Who IS this guy?

Who IS this guy?

Never heard of Oliver Kreylos? You will. He’s just transformed the Kinect from a hands-free game controller into a holographic camera. The demo blew many minds, quickly getting a million YouTube hits. He didn’t think it was that impressive: check out what he’s working on now.

Before we look at the newer video, here’s the one that caused all the fuss. You’ll probably need to watch it a few times to take it all in. I did.

Commenters about Kreylos’s postings (he’s a researcher from the Geology departmentUniversity of California, Davis, working at IDAV, the Institute for Data Analysis and Visualisation) want him to try the same thing with  two connected Kinects. Not a priority, he says (although someone has given him a second one, so he’s going to try it anyway).

No, he’s got some other ideas. His latest involves combining the Kinect, the Wii and nanotechnology.

The result is at least as stunning as the first video. And it looks like he’s hardly begun exploring the possibilities.

He says he’s just done an interview with the New York Times, hence the formal shirt. I wonder if they’ll ask him about his venture into ballet (combined with motion capture). Here’s a video of that.
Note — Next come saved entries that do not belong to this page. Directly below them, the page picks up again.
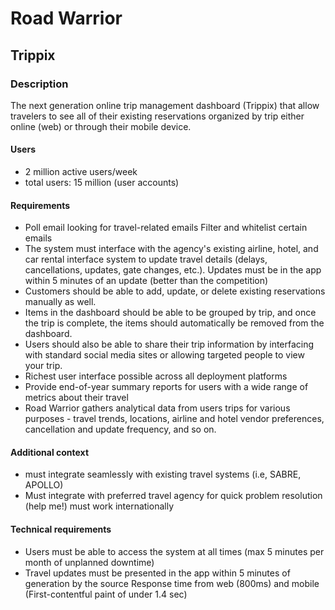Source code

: # Road Warrior

## Trippix

### Description
The next generation online trip management dashboard (Trippix) that allow travelers to see all of their existing reservations organized by trip either online (web) or through their mobile device.

#### Users
* 2 million active users/week 
* total users: 15 million (user accounts)

#### Requirements
* Poll email looking for travel-related emails Filter and whitelist certain emails
* The system must interface with the agency's existing airline, hotel, and car rental interface system to update travel details (delays, cancellations, updates, gate changes, etc.). Updates must be in the app within 5 minutes of an update (better than the competition)
* Customers should be able to add, update, or delete existing reservations manually as well.
* Items in the dashboard should be able to be grouped by trip, and once the trip is complete, the items should automatically be removed from the dashboard.
* Users should also be able to share their trip information by interfacing with standard social media sites or allowing targeted people to view your trip.
* Richest user interface possible across all deployment platforms
* Provide end-of-year summary reports for users with a wide range of metrics about their travel
* Road Warrior gathers analytical data from users trips for various purposes - travel trends, locations, airline and hotel vendor preferences, cancellation and update frequency, and so on.

#### Additional context
* must integrate seamlessly with existing travel systems (i.e, SABRE, APOLLO)
* Must integrate with preferred travel agency for quick problem resolution (help me!) must work internationally

#### Technical requirements
* Users must be able to access the system at all times (max 5 minutes per month of unplanned downtime)
* Travel updates must be presented in the app within 5 minutes of generation by the source Response time from web (800ms) and mobile (First-contentful paint of under 1.4 sec)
If, like me you were fascinated by that 3d nanotech structure that he was creating (using the Nanotech Construction Kit, a piece of software he wrote himself) here’s a video of him finishing the job. This time, he’s doing it without a Kinect or a Wii (he’s also got another fascinating video on his work with the Wii), and believe it or not, it looks even more impressive (more detailed imagery).
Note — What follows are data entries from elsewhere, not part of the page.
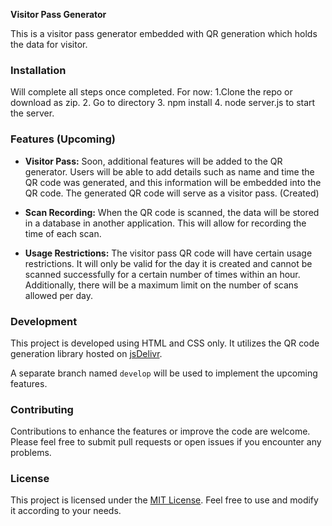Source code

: **Visitor Pass Generator**

This is a visitor pass generator embedded with QR generation which holds the data for visitor.

### Installation

Will complete all steps  once completed. 
For now: 
1.Clone the repo or download as zip. 
2. Go to directory
3. npm install
4. node server.js to start the server. 

### Features (Upcoming)

- **Visitor Pass:** Soon, additional features will be added to the QR generator. Users will be able to add details such as name and time the QR code was generated, and this information will be embedded into the QR code. The generated QR code will serve as a visitor pass. (Created) 
  
- **Scan Recording:** When the QR code is scanned, the data will be stored in a database in another application. This will allow for recording the time of each scan.

- **Usage Restrictions:** The visitor pass QR code will have certain usage restrictions. It will only be valid for the day it is created and cannot be scanned successfully for a certain number of times within an hour. Additionally, there will be a maximum limit on the number of scans allowed per day.

### Development

This project is developed using HTML and CSS only. It utilizes the QR code generation library hosted on [jsDelivr](https://cdn.jsdelivr.net/npm/qrious).

A separate branch named `develop` will be used to implement the upcoming features.

### Contributing

Contributions to enhance the features or improve the code are welcome. Please feel free to submit pull requests or open issues if you encounter any problems.

### License

This project is licensed under the [MIT License](LICENSE). Feel free to use and modify it according to your needs.
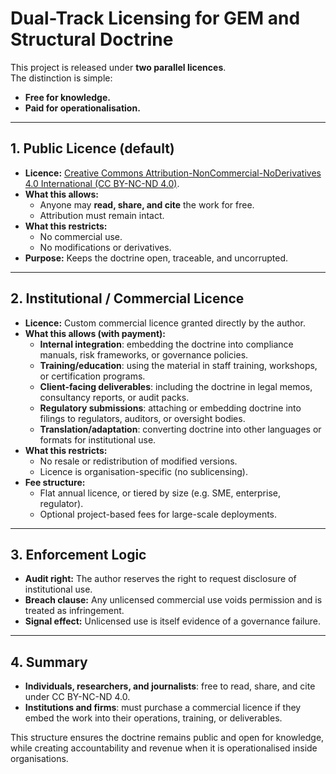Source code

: # Dual-Track Licensing for GEM and Structural Doctrine

This project is released under **two parallel licences**.  
The distinction is simple:

- **Free for knowledge.**
- **Paid for operationalisation.**

---

## 1. Public Licence (default)

- **Licence:** [Creative Commons Attribution-NonCommercial-NoDerivatives 4.0 International (CC BY-NC-ND 4.0)](https://creativecommons.org/licenses/by-nc-nd/4.0/).  
- **What this allows:**  
  - Anyone may **read, share, and cite** the work for free.  
  - Attribution must remain intact.  
- **What this restricts:**  
  - No commercial use.  
  - No modifications or derivatives.  
- **Purpose:** Keeps the doctrine open, traceable, and uncorrupted.

---

## 2. Institutional / Commercial Licence

- **Licence:** Custom commercial licence granted directly by the author.  
- **What this allows (with payment):**  
  - **Internal integration**: embedding the doctrine into compliance manuals, risk frameworks, or governance policies.  
  - **Training/education**: using the material in staff training, workshops, or certification programs.  
  - **Client-facing deliverables**: including the doctrine in legal memos, consultancy reports, or audit packs.  
  - **Regulatory submissions**: attaching or embedding doctrine into filings to regulators, auditors, or oversight bodies.  
  - **Translation/adaptation**: converting doctrine into other languages or formats for institutional use.  
- **What this restricts:**  
  - No resale or redistribution of modified versions.  
  - Licence is organisation-specific (no sublicensing).  
- **Fee structure:**  
  - Flat annual licence, or tiered by size (e.g. SME, enterprise, regulator).  
  - Optional project-based fees for large-scale deployments.

---

## 3. Enforcement Logic

- **Audit right:** The author reserves the right to request disclosure of institutional use.  
- **Breach clause:** Any unlicensed commercial use voids permission and is treated as infringement.  
- **Signal effect:** Unlicensed use is itself evidence of a governance failure.

---

## 4. Summary

- **Individuals, researchers, and journalists**: free to read, share, and cite under CC BY-NC-ND 4.0.  
- **Institutions and firms**: must purchase a commercial licence if they embed the work into their operations, training, or deliverables.  

This structure ensures the doctrine remains public and open for knowledge, while creating accountability and revenue when it is operationalised inside organisations.
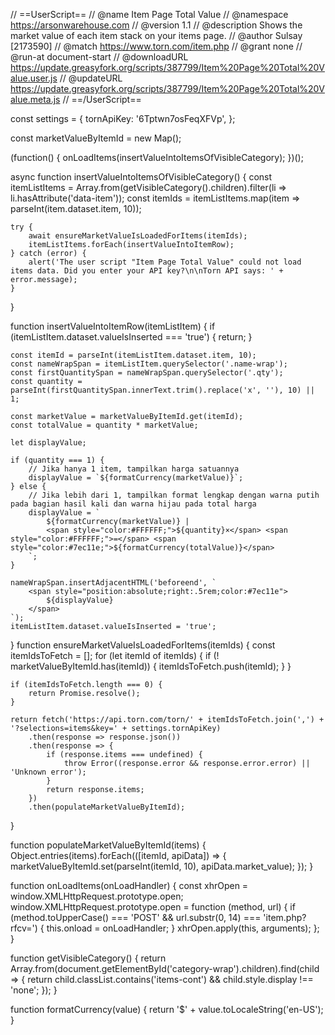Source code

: // ==UserScript==
// @name         Item Page Total Value
// @namespace    https://arsonwarehouse.com
// @version      1.1
// @description  Shows the market value of each item stack on your items page.
// @author       Sulsay [2173590]
// @match        https://www.torn.com/item.php
// @grant        none
// @run-at       document-start
// @downloadURL https://update.greasyfork.org/scripts/387799/Item%20Page%20Total%20Value.user.js
// @updateURL https://update.greasyfork.org/scripts/387799/Item%20Page%20Total%20Value.meta.js
// ==/UserScript==

const settings = {
    tornApiKey: '6Tptwn7osFeqXFVp',
};

const marketValueByItemId = new Map();

(function() {
    onLoadItems(insertValueIntoItemsOfVisibleCategory);
})();

async function insertValueIntoItemsOfVisibleCategory() {
    const itemListItems = Array.from(getVisibleCategory().children).filter(li => li.hasAttribute('data-item'));
    const itemIds = itemListItems.map(item => parseInt(item.dataset.item, 10));

    try {
        await ensureMarketValueIsLoadedForItems(itemIds);
        itemListItems.forEach(insertValueIntoItemRow);
    } catch (error) {
        alert('The user script "Item Page Total Value" could not load items data. Did you enter your API key?\n\nTorn API says: ' + error.message);
    }
}

function insertValueIntoItemRow(itemListItem) {
    if (itemListItem.dataset.valueIsInserted === 'true') {
        return;
    }

    const itemId = parseInt(itemListItem.dataset.item, 10);
    const nameWrapSpan = itemListItem.querySelector('.name-wrap');
    const firstQuantitySpan = nameWrapSpan.querySelector('.qty');
    const quantity = parseInt(firstQuantitySpan.innerText.trim().replace('x', ''), 10) || 1;

    const marketValue = marketValueByItemId.get(itemId);
    const totalValue = quantity * marketValue;

    let displayValue;

    if (quantity === 1) {
        // Jika hanya 1 item, tampilkan harga satuannya
        displayValue = `${formatCurrency(marketValue)}`;
    } else {
        // Jika lebih dari 1, tampilkan format lengkap dengan warna putih pada bagian hasil kali dan warna hijau pada total harga
        displayValue = `
            ${formatCurrency(marketValue)} | 
            <span style="color:#FFFFFF;">${quantity}×</span> <span style="color:#FFFFFF;">=</span> <span style="color:#7ec11e;">${formatCurrency(totalValue)}</span>
        `;
    }

    nameWrapSpan.insertAdjacentHTML('beforeend', `
        <span style="position:absolute;right:.5rem;color:#7ec11e">
            ${displayValue}
        </span>
    `);
    itemListItem.dataset.valueIsInserted = 'true';
}
function ensureMarketValueIsLoadedForItems(itemIds) {
    const itemIdsToFetch = [];
    for (let itemId of itemIds) {
        if (! marketValueByItemId.has(itemId)) {
            itemIdsToFetch.push(itemId);
        }
    }

    if (itemIdsToFetch.length === 0) {
        return Promise.resolve();
    }

    return fetch('https://api.torn.com/torn/' + itemIdsToFetch.join(',') + '?selections=items&key=' + settings.tornApiKey)
        .then(response => response.json())
        .then(response => {
            if (response.items === undefined) {
                throw Error((response.error && response.error.error) || 'Unknown error');
            }
            return response.items;
        })
        .then(populateMarketValueByItemId);
}

function populateMarketValueByItemId(items) {
    Object.entries(items).forEach(([itemId, apiData]) => {
        marketValueByItemId.set(parseInt(itemId, 10), apiData.market_value);
    });
}

function onLoadItems(onLoadHandler) {
    const xhrOpen = window.XMLHttpRequest.prototype.open;
    window.XMLHttpRequest.prototype.open = function (method, url) {
        if (method.toUpperCase() === 'POST' && url.substr(0, 14) === 'item.php?rfcv=') {
            this.onload = onLoadHandler;
        }
        xhrOpen.apply(this, arguments);
    };
}

function getVisibleCategory() {
    return Array.from(document.getElementById('category-wrap').children).find(child => {
        return child.classList.contains('items-cont') && child.style.display !== 'none';
    });
}

function formatCurrency(value) {
    return '$' + value.toLocaleString('en-US');
}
20 Responses to “Who IS this guy?”

  1. Grzegorz Pietruczuk says:

    It really can blow one’s mind. What came to my head straight away – having this kind of solutions at school. How many more kids would be fascinated with subjects like chemistry or physics if they had a chance to play with such visualisations?

    I’m pretty sure I would be more into those subjects back in my school days if I had a chance to try it out.

  2. Grace Florencia Manalili says:

    I’m not really into all these high tech stuff but I was very fascinated with the 3D nanotech structure that Oliver Kreylos made. 

    Wouldn’t it be nice if Kreylos can share this with the younger generation? Maybe, teach these to High School and College students. We need brilliant people like him to share his knowledge with today’s youth.

    • Grzegorz Pietruczuk says:

      Exactly what came to my mind Grace. If there only was a chance for youths to try it on their own, would be brilliant. Would love to see some natural born talents in chemistry and alike sectors be dragged into those sciences, thanks to classes using such devices and solutions like the ones presented by Oliver Kreylos.

  3. Krish says:

    It’s really difficult for me to concieve what environment is Kreylos standing in the second video though he gives a little bit of description in start of video. Can anybody explain it in layman’s terms?

  4. Rob Jara says:

    I’m literally having flashes of the film Minority Report while watching the second video. And the third video is like watching a 3D film production shooting sans the spandex outfits actors or stunt persons wear with all the body structure points for their 3D restructuring. Quite impressive, this guy is. His second video featuring the nanotech construction kit is also promising, a technology that should be boundless in terms of the various fields it can be quite useful such as biotechnology and theoretical physics even. Astounding.

  5. Grzegorz Pietruczuk says:

    Lately I came across an information about a 2 day event in the University of Oxford, organised by the Institute for Science, Innovation and Society, themed: ‘Visualisation in the age of computerisation’. Wonder if Oliver Kreylos ideas will be highlighted during the speeches there. Personally think they should, fit perfectly into the subject.

    More on the event here:

  6. Krish says:

    Here is another interesting post about Kreylos work:

    “But this super hacker is not done yet. Kreylos’ next project, he says, will be to incorporate real and computer-generated imagery as a single feed, creating an augmented reality environment.Cool. ”

    Let’s see what comes next.

  7. Rob Jara says:

    What Kreylos has done is really game-changing, but I wonder how Microsoft is reacting to hackers like Kreylos taking liberties with Kinect’s controller?

  8. Rob Jara says:

    And my most favorite information on the same article is that prototypes involving Kinect used open source code! 

    “Most, if not all, of the prototypes were built using the open-source code released as a result of the contest sponsored by Fried and Torrone, which was won by Hector Martin, a 20-year-old engineering student in Spain.”

    Talk about freeware as a crucial part of developing this great technology.

  9. Kevin Molloy says:

    Mind blowing demos – if Microsoft had any sense they should make this guy their head of innovation and turn Kinect into an Apple beater by exploiting the full potential of the device in engineering, science and the arts.

  10. Kevin Molloy says:

    Well done MS – now lets get this party started!